## RECORDS TO PROCESS
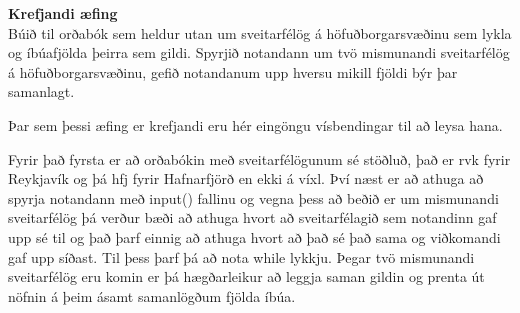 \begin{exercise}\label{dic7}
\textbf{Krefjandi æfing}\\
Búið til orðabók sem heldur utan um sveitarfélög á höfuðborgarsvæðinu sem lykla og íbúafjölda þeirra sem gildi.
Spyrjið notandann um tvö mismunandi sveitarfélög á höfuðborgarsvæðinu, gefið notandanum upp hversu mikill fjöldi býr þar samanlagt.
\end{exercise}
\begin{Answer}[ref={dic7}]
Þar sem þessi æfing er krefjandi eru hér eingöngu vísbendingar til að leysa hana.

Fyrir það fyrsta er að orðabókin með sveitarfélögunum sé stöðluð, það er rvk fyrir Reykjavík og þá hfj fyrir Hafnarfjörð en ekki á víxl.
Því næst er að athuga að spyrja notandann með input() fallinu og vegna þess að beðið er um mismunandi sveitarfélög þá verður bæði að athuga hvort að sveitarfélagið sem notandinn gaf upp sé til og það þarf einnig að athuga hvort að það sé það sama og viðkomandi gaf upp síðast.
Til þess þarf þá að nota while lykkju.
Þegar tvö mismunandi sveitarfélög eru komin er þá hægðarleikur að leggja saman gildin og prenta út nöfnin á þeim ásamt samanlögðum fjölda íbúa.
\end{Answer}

## WORK ORDER
Extract the lines of the preceding material that run from the line with "Þar sem þessi" through the line with "Því næst er", inclusive, reproducing them exactly and adding nothing.

## SOLUTION TO THIS PROBLEM
Þar sem þessi æfing er krefjandi eru hér eingöngu vísbendingar til að leysa hana.

Fyrir það fyrsta er að orðabókin með sveitarfélögunum sé stöðluð, það er rvk fyrir Reykjavík og þá hfj fyrir Hafnarfjörð en ekki á víxl.
Því næst er að athuga að spyrja notandann með input() fallinu og vegna þess að beðið er um mismunandi sveitarfélög þá verður bæði að athuga hvort að sveitarfélagið sem notandinn gaf upp sé til og það þarf einnig að athuga hvort að það sé það sama og viðkomandi gaf upp síðast.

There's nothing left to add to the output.